1. Field
The present invention generally relates to a device for optical coherence tomography (OCT) and particularly, to a device, among others as described, for a high resolution tomography of an internal scattering medium based on a collective accumulation of single scattering (CASS) microscopy.
2. Description of Related Art
Recently, a development has been underway for an optical coherence topography (OCT) device having a design simpler than that of a computerized or computed tomography (CT) device or a magnetic resonance imaging (MRI) device and resolution higher than that of an ultrasound imaging device. An OCT device directs low coherence light, which is close to natural light, to a multiple- or multi-scattering material, such as biological tissue, and collects reflected light to obtain a tomographic image of the biological material.
Early OCT devices constructed two-dimensional images based on a point scanning and thus, imaging of a large matter was cumbersome, as an area as large as an image to be obtained had to be scanned.
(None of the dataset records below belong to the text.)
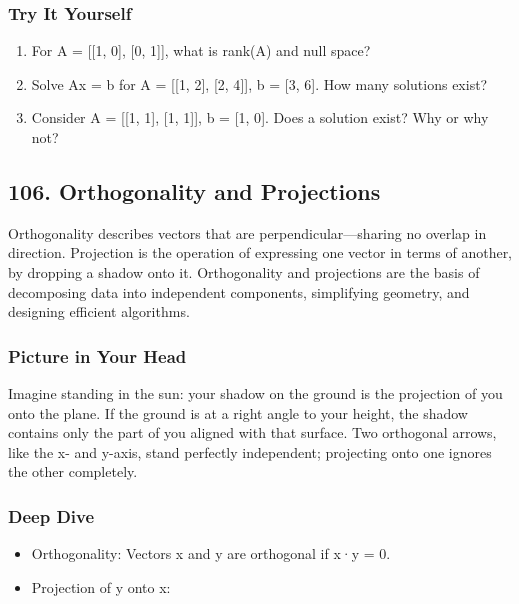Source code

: \documentclass[
  letterpaper,
  DIV=11,
  numbers=noendperiod]{scrreprt}
\providecommand{\tightlist}{%
  \setlength{\itemsep}{0pt}\setlength{\parskip}{0pt}}
\begin{document}
\subsubsection{Try It Yourself}\label{try-it-yourself-104}

\begin{enumerate}
\def\labelenumi{\arabic{enumi}.}
\tightlist
\item
  For A = {[}{[}1, 0{]}, {[}0, 1{]}{]}, what is rank(A) and null space?
\item
  Solve Ax = b for A = {[}{[}1, 2{]}, {[}2, 4{]}{]}, b = {[}3, 6{]}. How
  many solutions exist?
\item
  Consider A = {[}{[}1, 1{]}, {[}1, 1{]}{]}, b = {[}1, 0{]}. Does a
  solution exist? Why or why not?
\end{enumerate}

\subsection{106. Orthogonality and
Projections}\label{orthogonality-and-projections}

Orthogonality describes vectors that are perpendicular---sharing no
overlap in direction. Projection is the operation of expressing one
vector in terms of another, by dropping a shadow onto it. Orthogonality
and projections are the basis of decomposing data into independent
components, simplifying geometry, and designing efficient algorithms.

\subsubsection{Picture in Your Head}\label{picture-in-your-head-105}

Imagine standing in the sun: your shadow on the ground is the projection
of you onto the plane. If the ground is at a right angle to your height,
the shadow contains only the part of you aligned with that surface. Two
orthogonal arrows, like the x- and y-axis, stand perfectly independent;
projecting onto one ignores the other completely.

\subsubsection{Deep Dive}\label{deep-dive-105}

\begin{itemize}
\tightlist
\item
  Orthogonality: Vectors x and y are orthogonal if x·y = 0.
\item
  Projection of y onto x:
\end{itemize}
\end{document}
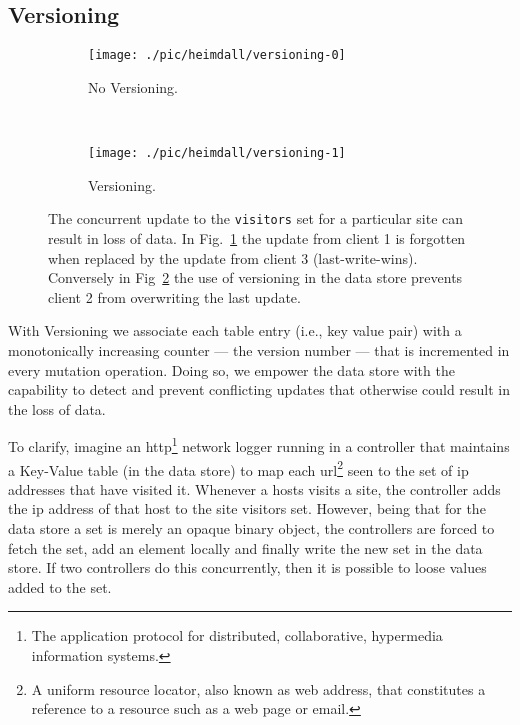 \subsection {Versioning}
\label{sec:heimdall:versioning}
\begin{figure}[ht]
  \centering
  \begin{subfigure}[b]{0.5\textwidth}
                \centering
                \texttt{[image: ./pic/heimdall/versioning-0]}
                \caption{No Versioning.} 
                \label{fig:heimdall:versioning-0}

        \end{subfigure}%
        ~
        \begin{subfigure}[b]{0.5\textwidth}
                \centering
                \texttt{[image: ./pic/heimdall/versioning-1]}
                \caption{Versioning.}
                \label{fig:heimdall:versioning-1}
        \end{subfigure}
  \caption[Concurrent updates]{The concurrent update to the \texttt{visitors} set for a particular site can result in loss of data. In  Fig.~\ref{fig:heimdall:versioning-0} the update from client 1 is forgotten  when replaced by the update from client 3 (last-write-wins).  Conversely in Fig~\ref{fig:heimdall:versioning-1} the use of versioning in the data store prevents client 2 from overwriting the last update.}
\label{fig:heimdall:versioning}
\end{figure}

With Versioning we associate each table entry (i.e., key value pair)  with a monotonically increasing counter --- the version number ---   that is incremented in every mutation operation. 
Doing so, we empower the data store with the capability to detect and prevent conflicting updates that otherwise could result in the loss of data. 

To clarify, imagine an \gls{http}\footnote{The application protocol for distributed, collaborative, hypermedia information systems.} network logger running in a controller that maintains  a Key-Value table  (in the data store) to map each \gls{url}\footnote{A uniform resource locator, also known as web address,  that constitutes a reference to a resource such as a web page or email.} seen to the set of \gls{ip} addresses that have visited it. 
Whenever a hosts visits a site, the controller adds the \gls{ip} address of that host to the site visitors set. 
However, being that  for the data store a set is merely an opaque binary object, the controllers are forced to fetch the set, add an element locally and finally write the new set in the data store. If two controllers do this concurrently, then it is possible to loose values added to the set.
A wide-field OCT device developed as an alternative is an OCT device based on an off-axis holography technique, which directs planar wave signals to a matter and a reference mirror and gives an angle to a reference beam, so as to make the beam obliquely incident to a camera and thereby capture a tomographic image by measuring indirect signals. However, when there is a scattering medium before a target, these devices and techniques create imaging distortion due to multi-scattering within the medium.
FIG. 1 is an actual image of a target captured by an OCT device.
FIG. 2 is an actual image of a target captured by a conventional OCT device, when there is a scattering medium before the target.
As shown in FIG. 1 and FIG. 2, an image captured by an OCT device is generally an image obtained through interference signals between a light reflected from a matter and a light reflected from a reference-beam mirror; thus, only a light from a particular position in an axis-direction of the matter may be selectively covered. However, because of a medium causing much scattering within the matter, noise exists in the image, and it is difficult to verify data of a sample when the noise is strong.
Due to noise in an image captured by an OCT device, an angular compounding OCT device has been developed based on a new technique. An angular compounding OCT device captures an image of a matter by measuring an image per incident angle and cumulatively adding an intensity of the image, while changing the incident angle on the matter. Data on the matter to be obtained does not change with a change in incident angles, but as noise components change randomly, noise is reduced in the accumulated images. As such, enhanced contrast effect may be obtained.
FIG. 3 is an actual image of a target captured by an angular compounding OCT device, when there is a scattering medium before the target.
However, as shown in FIG. 3, when noise intensity is relatively stronger than that of signal to be obtained due to a severity or an extent of multi-scattering, there is a limit as to image construction. For example, optical microscopy suffers from loss of resolving power in the target embedded in thick scattering media due to the dominance of strong multiple-scattered waves over the waves scattered only a single time by the target. A solution is needed to maintain full optical resolution in imaging deep within scattering media.